§ **Task requirements**
Retype each entry below exactly. Do not carry any image over.
---------- Given information
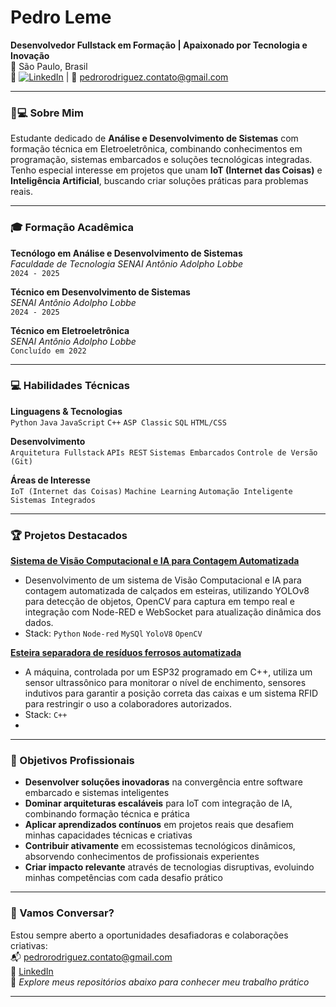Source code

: 
# Pedro Leme  
**Desenvolvedor Fullstack em Formação | Apaixonado por Tecnologia e Inovação**  
📍 São Paulo, Brasil  
🔗 [![LinkedIn](https://img.shields.io/badge/LinkedIn-Connect-%230A66C2)]([www.linkedin.com/in/pedro-henrique-812593260]) | 📧 [pedrorodriguez.contato@gmail.com]()

---

### 👨💻 Sobre Mim  
Estudante dedicado de **Análise e Desenvolvimento de Sistemas** com formação técnica em Eletroeletrônica, combinando conhecimentos em programação, sistemas embarcados e soluções tecnológicas integradas. Tenho especial interesse em projetos que unam **IoT (Internet das Coisas)** e **Inteligência Artificial**, buscando criar soluções práticas para problemas reais.

---

### 🎓 Formação Acadêmica  
**Tecnólogo em Análise e Desenvolvimento de Sistemas**  
*Faculdade de Tecnologia SENAI Antônio Adolpho Lobbe*  
`2024 - 2025 `

**Técnico em Desenvolvimento de Sistemas**  
*SENAI Antônio Adolpho Lobbe*  
`2024 - 2025`

**Técnico em Eletroeletrônica**  
*SENAI Antônio Adolpho Lobbe*  
`Concluído em 2022`

---

### 💻 Habilidades Técnicas  
**Linguagens & Tecnologias**  
`Python` `Java` `JavaScript` `C++` `ASP Classic` `SQL` `HTML/CSS`

**Desenvolvimento**  
`Arquitetura Fullstack` `APIs REST` `Sistemas Embarcados` `Controle de Versão (Git)`

**Áreas de Interesse**  
`IoT (Internet das Coisas)` `Machine Learning` `Automação Inteligente` `Sistemas Integrados`

---

### 🏆 Projetos Destacados  
[**Sistema de Visão Computacional e IA para Contagem Automatizada**](https://www.linkedin.com/in/pedro-henrique-812593260/details/projects/)  
- Desenvolvimento de um sistema de Visão Computacional e IA para contagem automatizada de calçados em esteiras, utilizando YOLOv8 para detecção de objetos, OpenCV para captura em tempo real e integração com Node-RED e WebSocket para atualização dinâmica dos dados.
- Stack: `Python` `Node-red` `MySQl` `YoloV8` `OpenCV`

[**Esteira separadora de resíduos ferrosos automatizada**]()  
- A máquina, controlada por um ESP32 programado em C++, utiliza um sensor ultrassônico para monitorar o nível de enchimento, sensores indutivos para garantir a posição correta das caixas e um sistema RFID para restringir o uso a colaboradores autorizados.  
- Stack: `C++`
- 
---

### 🚀 Objetivos Profissionais  
- **Desenvolver soluções inovadoras** na convergência entre software embarcado e sistemas inteligentes  
- **Dominar arquiteturas escaláveis** para IoT com integração de IA, combinando formação técnica e prática  
- **Aplicar aprendizados contínuos** em projetos reais que desafiem minhas capacidades técnicas e criativas  
- **Contribuir ativamente** em ecossistemas tecnológicos dinâmicos, absorvendo conhecimentos de profissionais experientes  
- **Criar impacto relevante** através de tecnologias disruptivas, evoluindo minhas competências com cada desafio prático  

---

### 📩 Vamos Conversar?  
Estou sempre aberto a oportunidades desafiadoras e colaborações criativas:  
📬 [pedrorodriguez.contato@gmail.com]()  
💼 [LinkedIn]([www.linkedin.com/in/pedro-henrique-812593260])  
🐙 *Explore meus repositórios abaixo para conhecer meu trabalho prático*

---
--------------------
§ **Written reply**
Source code

: 
# Pedro Leme  
**Desenvolvedor Fullstack em Formação | Apaixonado por Tecnologia e Inovação**  
📍 São Paulo, Brasil  
🔗 [![LinkedIn](https://img.shields.io/badge/LinkedIn-Connect-%230A66C2)]([www.linkedin.com/in/pedro-henrique-812593260]) | 📧 [pedrorodriguez.contato@gmail.com]()

---

### 👨💻 Sobre Mim  
Estudante dedicado de **Análise e Desenvolvimento de Sistemas** com formação técnica em Eletroeletrônica, combinando conhecimentos em programação, sistemas embarcados e soluções tecnológicas integradas. Tenho especial interesse em projetos que unam **IoT (Internet das Coisas)** e **Inteligência Artificial**, buscando criar soluções práticas para problemas reais.

---

### 🎓 Formação Acadêmica  
**Tecnólogo em Análise e Desenvolvimento de Sistemas**  
*Faculdade de Tecnologia SENAI Antônio Adolpho Lobbe*  
`2024 - 2025 `

**Técnico em Desenvolvimento de Sistemas**  
*SENAI Antônio Adolpho Lobbe*  
`2024 - 2025`

**Técnico em Eletroeletrônica**  
*SENAI Antônio Adolpho Lobbe*  
`Concluído em 2022`

---

### 💻 Habilidades Técnicas  
**Linguagens & Tecnologias**  
`Python` `Java` `JavaScript` `C++` `ASP Classic` `SQL` `HTML/CSS`

**Desenvolvimento**  
`Arquitetura Fullstack` `APIs REST` `Sistemas Embarcados` `Controle de Versão (Git)`

**Áreas de Interesse**  
`IoT (Internet das Coisas)` `Machine Learning` `Automação Inteligente` `Sistemas Integrados`

---

### 🏆 Projetos Destacados  
[**Sistema de Visão Computacional e IA para Contagem Automatizada**](https://www.linkedin.com/in/pedro-henrique-812593260/details/projects/)  
- Desenvolvimento de um sistema de Visão Computacional e IA para contagem automatizada de calçados em esteiras, utilizando YOLOv8 para detecção de objetos, OpenCV para captura em tempo real e integração com Node-RED e WebSocket para atualização dinâmica dos dados.
- Stack: `Python` `Node-red` `MySQl` `YoloV8` `OpenCV`

[**Esteira separadora de resíduos ferrosos automatizada**]()  
- A máquina, controlada por um ESP32 programado em C++, utiliza um sensor ultrassônico para monitorar o nível de enchimento, sensores indutivos para garantir a posição correta das caixas e um sistema RFID para restringir o uso a colaboradores autorizados.  
- Stack: `C++`
- 
---

### 🚀 Objetivos Profissionais  
- **Desenvolver soluções inovadoras** na convergência entre software embarcado e sistemas inteligentes  
- **Dominar arquiteturas escaláveis** para IoT com integração de IA, combinando formação técnica e prática  
- **Aplicar aprendizados contínuos** em projetos reais que desafiem minhas capacidades técnicas e criativas  
- **Contribuir ativamente** em ecossistemas tecnológicos dinâmicos, absorvendo conhecimentos de profissionais experientes  
- **Criar impacto relevante** através de tecnologias disruptivas, evoluindo minhas competências com cada desafio prático  

---

### 📩 Vamos Conversar?  
Estou sempre aberto a oportunidades desafiadoras e colaborações criativas:  
📬 [pedrorodriguez.contato@gmail.com]()  
💼 [LinkedIn]([www.linkedin.com/in/pedro-henrique-812593260])  
🐙 *Explore meus repositórios abaixo para conhecer meu trabalho prático*

---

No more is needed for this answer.